「最近は肌寒くなってきたから、雨が降った時は気をつけるんだよ」

 よく彼女にジジ臭いとも言われたが、私は気にせず今日もそう声をかけた。続いて食卓に並んだメニューについて説明したのだが、ふと、彼女が座らないでいるのに気付いた。

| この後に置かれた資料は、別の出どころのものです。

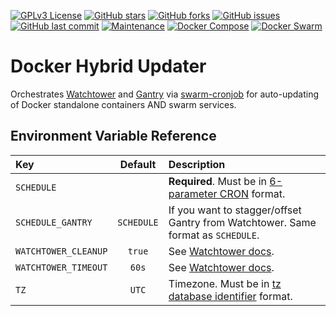 [![GPLv3 License](https://img.shields.io/badge/License-GPL%20v3-yellow.svg)](https://opensource.org/licenses/)
[![GitHub stars](https://img.shields.io/github/stars/Neutronlul/Docker-Hybrid-Updater.svg?style=flat&logo=github)](https://github.com/Neutronlul/Docker-Hybrid-Updater/stargazers)
[![GitHub forks](https://img.shields.io/github/forks/Neutronlul/Docker-Hybrid-Updater.svg?style=flat&logo=github)](https://github.com/Neutronlul/Docker-Hybrid-Updater/network)
[![GitHub issues](https://img.shields.io/github/issues/Neutronlul/Docker-Hybrid-Updater.svg?style=flat&logo=github)](https://github.com/Neutronlul/Docker-Hybrid-Updater/issues)
[![GitHub last commit](https://img.shields.io/github/last-commit/Neutronlul/Docker-Hybrid-Updater.svg?style=flat&logo=github)](https://github.com/Neutronlul/Docker-Hybrid-Updater/commits)
[![Maintenance](https://img.shields.io/badge/Maintained%3F-yes-green.svg)](https://github.com/Neutronlul/Docker-Hybrid-Updater/graphs/commit-activity)
[![Docker Compose](https://img.shields.io/badge/docker--compose-blue.svg?logo=docker)](https://docs.docker.com/compose/)
[![Docker Swarm](https://img.shields.io/badge/docker--swarm-blue.svg?logo=docker)](https://docs.docker.com/engine/swarm/)

# Docker Hybrid Updater 


Orchestrates [Watchtower](https://github.com/containrrr/watchtower/) and [Gantry](https://github.com/shizunge/gantry) via [swarm-cronjob](https://github.com/crazy-max/swarm-cronjob) for auto-updating of Docker standalone containers AND swarm services.
## Environment Variable Reference


| Key                  | Default    | Description                                                                                                                                |
| :------------------- | :--------: | :----------------------------------------------------------------------------------------------------------------------------------------- |
| `SCHEDULE`           |            | **Required**. Must be in [6-parameter CRON](https://pkg.go.dev/github.com/robfig/cron?utm_source=godoc#hdr-CRON_Expression_Format) format. |
| `SCHEDULE_GANTRY`    | `SCHEDULE` | If you want to stagger/offset Gantry from Watchtower. Same format as `SCHEDULE`.                                                           |
| `WATCHTOWER_CLEANUP` | `true`     | See [Watchtower docs](https://containrrr.dev/watchtower/arguments/#cleanup).                                                               |
| `WATCHTOWER_TIMEOUT` | `60s`      | See [Watchtower docs](https://containrrr.dev/watchtower/arguments/#wait_until_timeout).                                                    |
| `TZ`                 | `UTC`      | Timezone. Must be in [tz database identifier](https://en.wikipedia.org/wiki/List_of_tz_database_time_zones) format.                        |

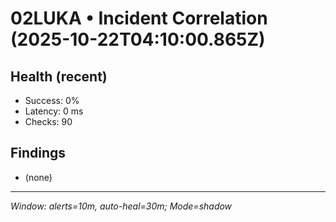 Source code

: # 02LUKA • Incident Correlation (2025-10-22T04:10:00.865Z)

## Health (recent)
- Success: 0%
- Latency: 0 ms
- Checks: 90

## Findings
- (none)

---
_Window: alerts=10m, auto-heal=30m; Mode=shadow_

 見つめ返してみれば、彼女がぼんやりと私の姿を黒曜石のような瞳に映していた。

「どうしたんだい?」

 私が食卓へ着席を促すと、彼女は僅かに首を傾げてみせた。

「あなたって、超が付くお人好しよね。どうしていいか分からなくなる事があって――バカみたいに優しい人ね」

 彼女が唐突に振ってくる言葉は、いまだ理解に難しい事がある。これは出会った時から変わっておらず、私は自分なりに深くは考えないまま相槌を打った。

「褒められているのなら、光栄だね」
「卑屈になっては駄目よ。褒めているのだから」

 子供が出来た時のために、自炊の腕を上げておきたいという彼女の要望から、この食事の習慣も始まっていた。不思議と、私の作った料理はきちんと味覚を感じられるらしい。

 けれど、いつか遠くない日に、その終わりがくるだろう事は互いが予感していた。

 交わす眼差しの僅かな温度の変化を、私達は敏感に悟ってしまってもいた。でもこれは、きっと異性愛ではない。とても近いが、きっと本物には遠い。

「さぁ、食事をしよう」

 私が誘うと、彼女は「そうね」と答えていつもの場所へ座った。そうして、いつものように二人の食事が始まった。

 彼女が私をどう思っているのか、本心を聞き出した事はない。そばにいる事に安心を覚えて肩に寄りかかり、親切や助言を素直に受け取って私の話を聞いたりした。

 食事を済ませた後、私達はいつものようにベッドに腰かけた。

 すぐに話しは始まらなかった。私達は、互いを見つめ合っていた。そうして初めて私が彼女の肩に触れ、丁寧にベッドへ押し倒しても、彼女は驚いたような反応は示さなかった。